Bullish options flow was detected in JPM stock on January 14, 2020, after the company reported earnings and revenue beats.
JPMorgan Chase & Co. has released its fourth-quarter and full-year 2019 financial results. JPMorgan reports Q4 EPS of $2.57 versus the consensus estimate of $2.35. The company reports Q4 revenue of $28.3B and managed revenue of $29.2B, versus the consensus estimate of $27.96B.
Jamie Dimon, Chairman and CEO, commented on the financial results: “JPMorgan Chase produced strong results in the fourth quarter of 2019, capping off a solid year for the Firm where we achieved many records, including record revenue and net income. While we face a continued high level of complex geopolitical issues, global growth stabilized, albeit at a lower level, and resolution of some trade issues helped support client and market activity towards the end of the year. The U.S. consumer continues to be in a strong position and we see the benefits of this across our consumer businesses. In Consumer & Community Banking, average deposits grew at 5%, somewhat aided by lower short-term rates, and we continued to add customers in new and existing markets, and deepen our customer relationships by offering great deposit, investment and lending products. The robust holiday season was reflected in our card sales volumes and loan balances, up 10% and 8%, respectively.” Dimon continued: “The Corporate & Investment Bank generated record fourth quarter revenue – including for the Markets business, which rebounded from a challenging prior year. For the quarter, Global Investment Banking fees were up slightly from a strong performance last year, and for the full year we grew our IB fee wallet share to its highest level in a decade, maintaining our #1 rank for the 11th consecutive year. Commercial Banking earned a record $2.7 billion of IB revenue in 2019 and continued to add new client relationships on the back of our investments in bankers and technology in the U.S. and abroad. In Asset & Wealth Management, we grew loans and deposits at a healthy pace, and for the full-year, we brought in record long-term net flows of $100 billion… We continue to invest in and grow our businesses. For example, in 2019, we added over 70 new branches in 16 new markets, continued our Commercial Banking international expansion, and became the first U.S. bank to be approved for a majority-owned securities business in China. We continue to make large investments in technology, including AI, cloud, digital and payments, as well as other investments in innovation, talent, security and risk controls. These actions will help us continue to grow and serve our clients going forward. I am extremely proud of how we serve our customers, clients and communities globally – we stand by them in good times and in tough times, and work to earn their trust every single day.”

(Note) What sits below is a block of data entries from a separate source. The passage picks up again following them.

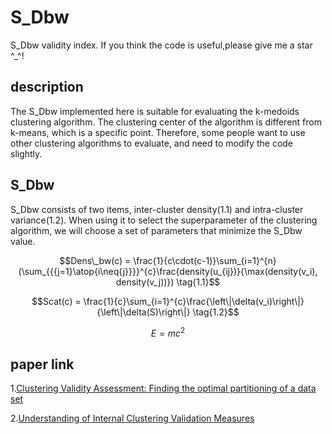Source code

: # S_Dbw
S_Dbw validity index.
If you think the code is useful,please give me a star ^_^!

## description
The S_Dbw implemented here is suitable for evaluating the k-medoids clustering algorithm. The clustering center of the algorithm is different from k-means, which is a specific point. Therefore, some people want to use other clustering algorithms to evaluate, and need to modify the code slightly.

## S_Dbw
S_Dbw consists of two items, inter-cluster density($1.1$) and intra-cluster variance($1.2$). When using it to select the superparameter of the clustering algorithm, we will choose a set of parameters that minimize the S_Dbw value.

$$Dens\_bw(c) = \frac{1}{c\cdot(c-1)}\sum_{i=1}^{n}(\sum_{{{j=1}\atop{i\neq{j}}}}^{c}\frac{density(u_{ij})}{\max(density(v_i), density(v_j))}) \tag{1.1}$$

$$Scat(c) = \frac{1}{c}\sum_{i=1}^{c}\frac{\left\|\delta(v_i)\right\|}{\left\|\delta(S)\right\|} \tag{1.2}$$

$$E = mc^2$$

## paper link
1.[Clustering Validity Assessment: Finding the optimal partitioning of a data set](https://pdfs.semanticscholar.org/dc44/df745fbf5794066557e52074d127b31248b2.pdf)

2.[Understanding of Internal Clustering Validation Measures](http://datamining.rutgers.edu/publication/internalmeasures.pdf)

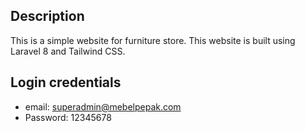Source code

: ## Description
This is a simple website for furniture store. This website is built using Laravel 8 and Tailwind CSS.

## Login credentials
- email: superadmin@mebelpepak.com
- Password: 12345678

On January 9, 2020, Buckingham analyst James Mitchell told investors in a research note that he would emphasize the brokerage stocks over the banks this year, as not only are they less expensive, but that expectations around growth embedded in consensus are quiet modest. The analyst upgraded Goldman Sachs (GS) and downgraded Northern Trust (NTRS), and said Citi (C) remains a top pick for the second year in a row. He also emphasized Morgan Stanley (MS) and Regions Financial (RF) as the cheapest brokers relative to historical multiples in his coverage universe. The analyst raised his price target for Bank of America (BAC) to $40 from $35, for BNY Mellon (BK) to $56 from $50, for Citi to $100 from $86, for JPMorgan (JPM) to $140 from $122, for Morgan Stanley to $65 from $55, for State Street (STT) to $95 from $84, for Regions Financial to $110 from $108 and for Wells Fargo to $55 from $47.